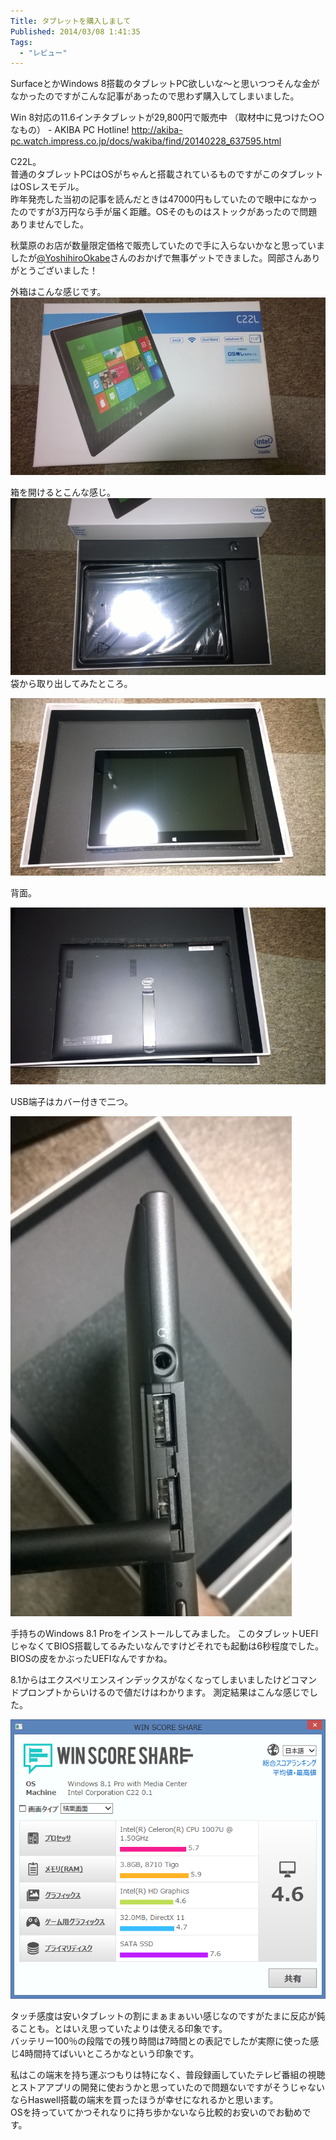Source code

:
 ```yaml
---
Title: タブレットを購入しまして
Published: 2014/03/08 1:41:35
Tags:
  - "レビュー"
---
```

SurfaceとかWindows 8搭載のタブレットPC欲しいな～と思いつつそんな金がなかったのですがこんな記事があったので思わず購入してしまいました。

Win 8対応の11.6インチタブレットが29,800円で販売中 （取材中に見つけた○○なもの） - AKIBA PC Hotline!
http://akiba-pc.watch.impress.co.jp/docs/wakiba/find/20140228_637595.html

C22L。  
普通のタブレットPCはOSがちゃんと搭載されているものですがこのタブレットはOSレスモデル。  
昨年発売した当初の記事を読んだときは47000円もしていたので眼中になかったのですが3万円なら手が届く距離。OSそのものはストックがあったので問題ありませんでした。

秋葉原のお店が数量限定価格で販売していたので手に入らないかなと思っていましたが[@YoshihiroOkabe](https://twitter.com/YoshihiroOkabe)さんのおかげで無事ゲットできました。岡部さんありがとうございました！

外箱はこんな感じです。  
![](20140306194824.jpg) 

箱を開けるとこんな感じ。
![](20140306195742.jpg) 
袋から取り出してみたところ。

![](20140306200019.jpg) 

背面。

![](20140306200942.jpg) 

USB端子はカバー付きで二つ。

![](20140306201701.jpg) 

手持ちのWindows 8.1 Proをインストールしてみました。
このタブレットUEFIじゃなくてBIOS搭載してるみたいなんですけどそれでも起動は6秒程度でした。BIOSの皮をかぶったUEFIなんですかね。

8.1からはエクスペリエンスインデックスがなくなってしまいましたけどコマンドプロンプトからいけるので値だけはわかります。
測定結果はこんな感じでした。

![](20140308012029.png) 

タッチ感度は安いタブレットの割にまぁまぁいい感じなのですがたまに反応が鈍ることも。とはいえ思っていたよりは使える印象です。  
バッテリー100％の段階での残り時間は7時間との表記でしたが実際に使った感じ4時間持てばいいところかなという印象です。

私はこの端末を持ち運ぶつもりは特になく、普段録画していたテレビ番組の視聴とストアアプリの開発に使おうかと思っていたので問題ないですがそうじゃないならHaswell搭載の端末を買ったほうが幸せになれるかと思います。  
OSを持っていてかつそれなりに持ち歩かないなら比較的お安いのでお勧めです。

━━━━

Retype the records in full. Do not carry over the images.

Source code

:
 ```yaml
---
Title: タブレットを購入しまして
Published: 2014/03/08 1:41:35
Tags:
  - "レビュー"
---
```

SurfaceとかWindows 8搭載のタブレットPC欲しいな～と思いつつそんな金がなかったのですがこんな記事があったので思わず購入してしまいました。

Win 8対応の11.6インチタブレットが29,800円で販売中 （取材中に見つけた○○なもの） - AKIBA PC Hotline!
http://akiba-pc.watch.impress.co.jp/docs/wakiba/find/20140228_637595.html

C22L。  
普通のタブレットPCはOSがちゃんと搭載されているものですがこのタブレットはOSレスモデル。  
昨年発売した当初の記事を読んだときは47000円もしていたので眼中になかったのですが3万円なら手が届く距離。OSそのものはストックがあったので問題ありませんでした。

秋葉原のお店が数量限定価格で販売していたので手に入らないかなと思っていましたが[@YoshihiroOkabe](https://twitter.com/YoshihiroOkabe)さんのおかげで無事ゲットできました。岡部さんありがとうございました！

外箱はこんな感じです。  
![](20140306194824.jpg) 

箱を開けるとこんな感じ。
![](20140306195742.jpg) 
袋から取り出してみたところ。

![](20140306200019.jpg) 

背面。

![](20140306200942.jpg) 

USB端子はカバー付きで二つ。

![](20140306201701.jpg) 

手持ちのWindows 8.1 Proをインストールしてみました。
このタブレットUEFIじゃなくてBIOS搭載してるみたいなんですけどそれでも起動は6秒程度でした。BIOSの皮をかぶったUEFIなんですかね。

8.1からはエクスペリエンスインデックスがなくなってしまいましたけどコマンドプロンプトからいけるので値だけはわかります。
測定結果はこんな感じでした。

![](20140308012029.png) 

タッチ感度は安いタブレットの割にまぁまぁいい感じなのですがたまに反応が鈍ることも。とはいえ思っていたよりは使える印象です。  
バッテリー100％の段階での残り時間は7時間との表記でしたが実際に使った感じ4時間持てばいいところかなという印象です。

私はこの端末を持ち運ぶつもりは特になく、普段録画していたテレビ番組の視聴とストアアプリの開発に使おうかと思っていたので問題ないですがそうじゃないならHaswell搭載の端末を買ったほうが幸せになれるかと思います。  
OSを持っていてかつそれなりに持ち歩かないなら比較的お安いのでお勧めです。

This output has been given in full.